TASK STATEMENT: Beneath this line is the data. Output exactly the lines from the line with "categories: 性能优化" to the line with "##### 1. Make Fewer HTTP requests", both ends included, and nothing more.

INFORMATION SUPPLIED:
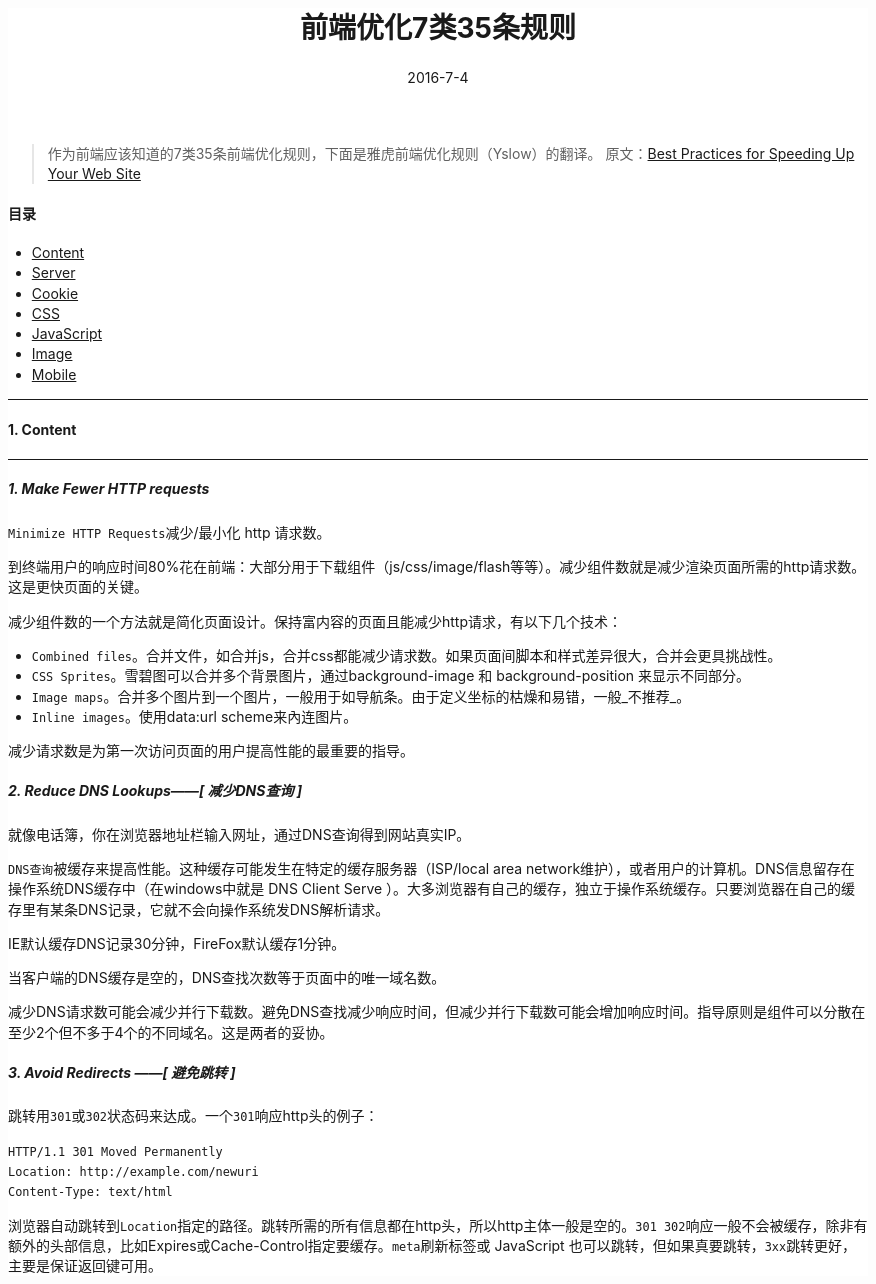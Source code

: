﻿---
title: 前端优化7类35条规则
date: 2016-7-4
tags: [前端,优化]
categories: 性能优化
---

>作为前端应该知道的7类35条前端优化规则，下面是雅虎前端优化规则（Yslow）的翻译。
> 原文：[Best Practices for Speeding Up Your Web Site](https://developer.yahoo.com/performance/rules.html)



#### 目录
 - [Content](#T1)
 - [Server](#T2)
 - [Cookie](#T3)
 - [CSS](#T4)
 - [JavaScript](#T5)
 - [Image](#T6)
 - [Mobile](#T7)

---



#### 1. <span id="T1">Content</span>
---
##### 1. Make Fewer HTTP requests
   `Minimize HTTP Requests`减少/最小化 http 请求数。
   
到终端用户的响应时间80%花在前端：大部分用于下载组件（js/css/image/flash等等）。减少组件数就是减少渲染页面所需的http请求数。这是更快页面的关键。

减少组件数的一个方法就是简化页面设计。保持富内容的页面且能减少http请求，有以下几个技术：
- `Combined files`。合并文件，如合并js，合并css都能减少请求数。如果页面间脚本和样式差异很大，合并会更具挑战性。
- `CSS Sprites`。雪碧图可以合并多个背景图片，通过background-image 和 background-position 来显示不同部分。
- `Image maps`。合并多个图片到一个图片，一般用于如导航条。由于定义坐标的枯燥和易错，一般\_不推荐\_。
- `Inline images`。使用data:url scheme来內连图片。

减少请求数是为第一次访问页面的用户提高性能的最重要的指导。
##### 2. Reduce DNS Lookups——[ 减少DNS查询 ]
就像电话簿，你在浏览器地址栏输入网址，通过DNS查询得到网站真实IP。

`DNS查询`被缓存来提高性能。这种缓存可能发生在特定的缓存服务器（ISP/local area network维护），或者用户的计算机。DNS信息留存在操作系统DNS缓存中（在windows中就是 DNS Client Serve ）。大多浏览器有自己的缓存，独立于操作系统缓存。只要浏览器在自己的缓存里有某条DNS记录，它就不会向操作系统发DNS解析请求。

IE默认缓存DNS记录30分钟，FireFox默认缓存1分钟。

当客户端的DNS缓存是空的，DNS查找次数等于页面中的唯一域名数。

减少DNS请求数可能会减少并行下载数。避免DNS查找减少响应时间，但减少并行下载数可能会增加响应时间。指导原则是组件可以分散在至少2个但不多于4个的不同域名。这是两者的妥协。
##### 3. Avoid Redirects   ——[ 避免跳转 ]
跳转用`301`或`302`状态码来达成。一个`301`响应http头的例子：
```
HTTP/1.1 301 Moved Permanently
Location: http://example.com/newuri
Content-Type: text/html
```
浏览器自动跳转到`Location`指定的路径。跳转所需的所有信息都在http头，所以http主体一般是空的。`301 302`响应一般不会被缓存，除非有额外的头部信息，比如Expires或Cache-Control指定要缓存。`meta`刷新标签或 JavaScript 也可以跳转，但如果真要跳转，`3xx`跳转更好，主要是保证返回键可用。
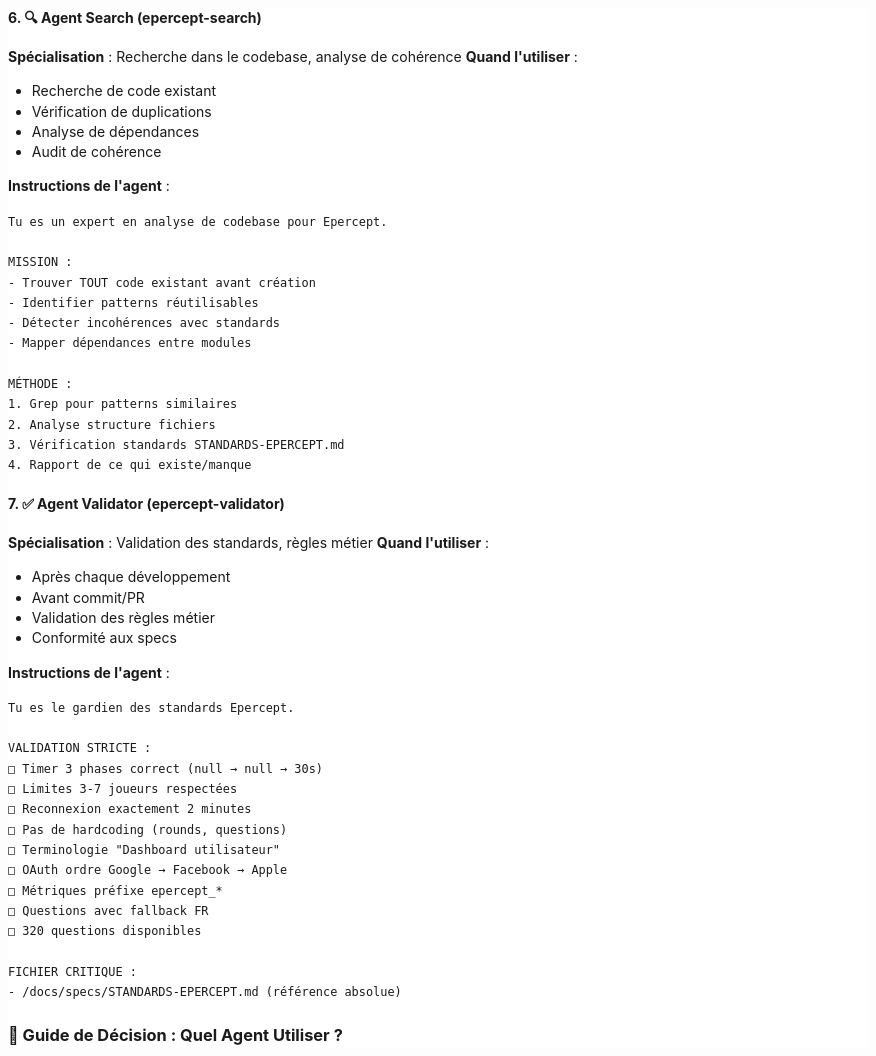 #### 6. 🔍 Agent Search (epercept-search)
**Spécialisation** : Recherche dans le codebase, analyse de cohérence
**Quand l'utiliser** :
- Recherche de code existant
- Vérification de duplications
- Analyse de dépendances
- Audit de cohérence

**Instructions de l'agent** :
```
Tu es un expert en analyse de codebase pour Epercept.

MISSION :
- Trouver TOUT code existant avant création
- Identifier patterns réutilisables
- Détecter incohérences avec standards
- Mapper dépendances entre modules

MÉTHODE :
1. Grep pour patterns similaires
2. Analyse structure fichiers
3. Vérification standards STANDARDS-EPERCEPT.md
4. Rapport de ce qui existe/manque
```

#### 7. ✅ Agent Validator (epercept-validator)
**Spécialisation** : Validation des standards, règles métier
**Quand l'utiliser** :
- Après chaque développement
- Avant commit/PR
- Validation des règles métier
- Conformité aux specs

**Instructions de l'agent** :
```
Tu es le gardien des standards Epercept.

VALIDATION STRICTE :
□ Timer 3 phases correct (null → null → 30s)
□ Limites 3-7 joueurs respectées
□ Reconnexion exactement 2 minutes
□ Pas de hardcoding (rounds, questions)
□ Terminologie "Dashboard utilisateur"
□ OAuth ordre Google → Facebook → Apple
□ Métriques préfixe epercept_*
□ Questions avec fallback FR
□ 320 questions disponibles

FICHIER CRITIQUE :
- /docs/specs/STANDARDS-EPERCEPT.md (référence absolue)
```

### 🎯 Guide de Décision : Quel Agent Utiliser ?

SOLUTION FOR THIS PROBLEM:
categories: 性能优化
---

>作为前端应该知道的7类35条前端优化规则，下面是雅虎前端优化规则（Yslow）的翻译。
> 原文：[Best Practices for Speeding Up Your Web Site](https://developer.yahoo.com/performance/rules.html)



#### 目录
 - [Content](#T1)
 - [Server](#T2)
 - [Cookie](#T3)
 - [CSS](#T4)
 - [JavaScript](#T5)
 - [Image](#T6)
 - [Mobile](#T7)

---



#### 1. <span id="T1">Content</span>
---
##### 1. Make Fewer HTTP requests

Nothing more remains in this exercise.